New Zealand’s government estimates that the deal could bring in an extra US$365 million annually from exports of its beef, sheep and dairy products.
The EU, with its population of 450 million, is the third-biggest export market for New Zealand, population five million.
The deal is not without critics in Europe.
France’s beef and dairy sectors, for instance, have voiced wariness about New Zealand products coming from land using pesticides or herbicides banned in the European Union.
The European Commission, though, has stressed that all food reaching the EU market has to comply with EU standards and vowed a “robust” system of checks.
The passage of the New Zealand trade deal stood in contrast with the collapse last month of a much-bigger accord the EU had been negotiating for six years with Australia.
Those talks, aimed at expanding trade currently worth €56 billion, fell over agricultural issues.
One issue was how far Europe was willing to open its market to Australia’s lamb, beef and sugar imports.

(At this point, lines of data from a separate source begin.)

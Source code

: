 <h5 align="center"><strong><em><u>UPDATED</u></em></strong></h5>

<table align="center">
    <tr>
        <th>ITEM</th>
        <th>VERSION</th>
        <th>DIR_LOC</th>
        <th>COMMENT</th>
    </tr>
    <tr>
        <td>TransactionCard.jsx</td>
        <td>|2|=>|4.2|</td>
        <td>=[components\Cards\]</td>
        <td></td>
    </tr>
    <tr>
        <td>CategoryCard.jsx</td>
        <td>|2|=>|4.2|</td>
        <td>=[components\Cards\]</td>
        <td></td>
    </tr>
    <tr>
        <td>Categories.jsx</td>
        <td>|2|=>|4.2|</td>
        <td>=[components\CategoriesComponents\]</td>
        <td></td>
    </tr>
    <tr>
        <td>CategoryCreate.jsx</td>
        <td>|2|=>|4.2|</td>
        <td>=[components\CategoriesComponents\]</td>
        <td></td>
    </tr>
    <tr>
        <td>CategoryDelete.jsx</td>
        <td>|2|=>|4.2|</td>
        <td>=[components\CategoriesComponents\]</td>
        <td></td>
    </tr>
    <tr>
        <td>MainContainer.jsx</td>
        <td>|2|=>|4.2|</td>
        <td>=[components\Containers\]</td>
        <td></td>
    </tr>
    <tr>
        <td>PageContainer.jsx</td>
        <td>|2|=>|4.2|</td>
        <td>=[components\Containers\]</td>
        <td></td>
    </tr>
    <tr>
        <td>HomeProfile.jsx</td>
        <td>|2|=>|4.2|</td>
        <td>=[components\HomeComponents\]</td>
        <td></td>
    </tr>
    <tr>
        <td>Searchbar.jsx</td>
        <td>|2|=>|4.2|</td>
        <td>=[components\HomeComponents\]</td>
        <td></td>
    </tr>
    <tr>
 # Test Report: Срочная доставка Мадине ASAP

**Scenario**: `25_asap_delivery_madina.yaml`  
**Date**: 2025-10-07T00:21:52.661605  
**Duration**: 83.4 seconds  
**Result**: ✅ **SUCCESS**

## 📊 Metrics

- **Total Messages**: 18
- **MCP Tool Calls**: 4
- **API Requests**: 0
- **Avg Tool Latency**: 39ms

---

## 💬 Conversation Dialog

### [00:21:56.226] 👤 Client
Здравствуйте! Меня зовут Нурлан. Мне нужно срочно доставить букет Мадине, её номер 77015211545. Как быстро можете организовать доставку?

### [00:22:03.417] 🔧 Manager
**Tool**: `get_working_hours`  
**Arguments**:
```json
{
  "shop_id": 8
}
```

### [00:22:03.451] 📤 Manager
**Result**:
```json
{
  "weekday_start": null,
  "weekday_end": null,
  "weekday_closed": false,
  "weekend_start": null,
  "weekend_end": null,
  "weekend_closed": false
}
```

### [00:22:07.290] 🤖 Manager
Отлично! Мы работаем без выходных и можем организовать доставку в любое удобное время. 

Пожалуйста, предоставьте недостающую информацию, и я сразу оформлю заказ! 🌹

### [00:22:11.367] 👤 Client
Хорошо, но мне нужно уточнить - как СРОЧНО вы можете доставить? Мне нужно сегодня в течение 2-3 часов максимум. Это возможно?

Another was to what extent Canberra was willing to adopt EU geographic indicators given that Australian producers currently made goods under names Brussels wants to make exclusive to European regions.
Brussels is at work trying to seal another, even bigger trade deal with South America’s Mercosur bloc, where two-way trade is currently €98 billion.
That pact was agreed in broad terms in 2019 but has stalled since on EU concerns about deforestation and agricultural competition, and Brazil’s concerns about opening public procurement to European companies.
The EU and the four Mercosur countries are seeing if they can conclude the deal by the end of next week.
But the election in Argentina of a populist with economically radical policies, Javier Milei, to the presidency has thrown a shadow over that.